If a bestiary were created using CRISPR-Cas9, it could be imagined in several ways:
- Modern Bestiary of Real Creatures: This version would describe and illustrate animals that have been genetically edited using CRISPR-Cas9. It might detail the modifications made to improve certain traits, such as disease resistance, size, or productivity. Each entry could include:
- Name of the animal
- Description of genetic modifications
- Purpose of the modifications
- Illustrations showing the changes
- Potential ethical considerations
- Futuristic Bestiary of New Species: This version would include entirely new species created through CRISPR-Cas9 technology. These could be speculative or fictional creatures designed for various purposes, such as environmental restoration, agriculture, or even companionship. Each entry might feature:
- Name and classification of the new species
- Detailed description of its physical characteristics
- Genetic blueprint and CRISPR modifications used
- Illustrations of the new species in its environment
- Potential uses and ethical implications
- Mythical Bestiary Reimagined with CRISPR: This version could reimagine mythical creatures like dragons, unicorns, or griffins as if they were created using modern genetic engineering techniques. Each entry could include:
- Name and mythological background
- Description of how CRISPR could theoretically create such a creature
- Scientific explanation of the genetic modifications required
- Illustrations blending traditional mythology with modern genetics
- Discussion of the feasibility and implications of creating such creatures
An example entry for a modern CRISPR bestiary might look like this:
Name: Glow-in-the-Dark Rabbit
Description: The glow-in-the-dark rabbit is a genetically modified rabbit that exhibits bioluminescence. Using CRISPR-Cas9, scientists introduced genes from jellyfish into the rabbit’s DNA, causing it to glow green under UV light.
Purpose of Modifications:
- Research: To study gene expression and the effects of genetic modifications.
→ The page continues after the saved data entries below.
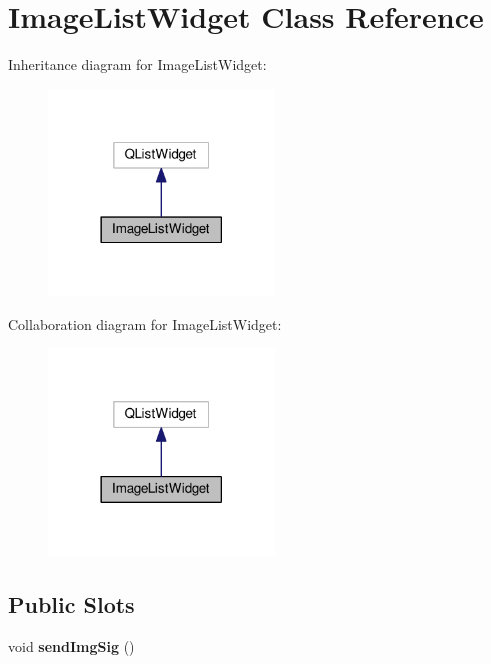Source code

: \hypertarget{classImageListWidget}{}\section{Image\+List\+Widget Class Reference}
\label{classImageListWidget}


Inheritance diagram for Image\+List\+Widget\+:\nopagebreak
\begin{figure}[H]
\begin{center}
\leavevmode
\includegraphics[width=170pt]{classImageListWidget__inherit__graph}
\end{center}
\end{figure}


Collaboration diagram for Image\+List\+Widget\+:\nopagebreak
\begin{figure}[H]
\begin{center}
\leavevmode
\includegraphics[width=170pt]{classImageListWidget__coll__graph}
\end{center}
\end{figure}
\subsection*{Public Slots}
\begin{DoxyCompactItemize}
\item 
void {\bfseries send\+Img\+Sig} ()\hypertarget{classImageListWidget_af072df1937a13d6477d65f9f0440b38b}{}\label{classImageListWidget_af072df1937a13d6477d65f9f0440b38b}

\end{DoxyCompactItemize}
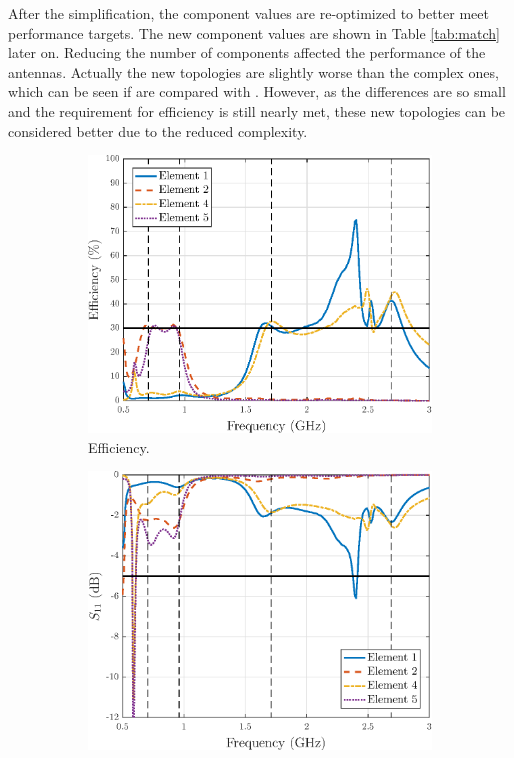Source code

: After the simplification, the component values are re-optimized to better meet performance targets. The new component values are shown in Table \ref{tab:match} later on. Reducing the number of components affected the performance of the antennas. Actually the new topologies are slightly worse than the complex ones, which can be seen if  are compared with . However, as the differences are so small and the requirement for efficiency is still nearly met, these new topologies can be considered better due to the reduced complexity.
\begin{figure}[H]
    \centering
    \begin{subfigure}[b]{0.49\textwidth}
        \includegraphics[width=\textwidth]{img/diversity_eff_ideal.eps}
        \caption{Efficiency.}
        \label{fig:div_eff_ideal}
    \end{subfigure}
    \begin{subfigure}[b]{0.49\textwidth}
        \includegraphics[width=\textwidth]{img/diversity_final_match.eps}

\end{subfigure}
\end{figure}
- Public Engagement: To raise awareness about genetic engineering.
Illustrations:
- Diagram showing the insertion of jellyfish genes into rabbit DNA.
- Illustration of the rabbit glowing in the dark.
Ethical Considerations:
- Animal welfare concerns regarding the modification.
- Potential environmental impact if such animals were released into the wild.
This blend of scientific detail, illustrative content, and ethical discussion would make for a comprehensive and fascinating bestiary for the modern age.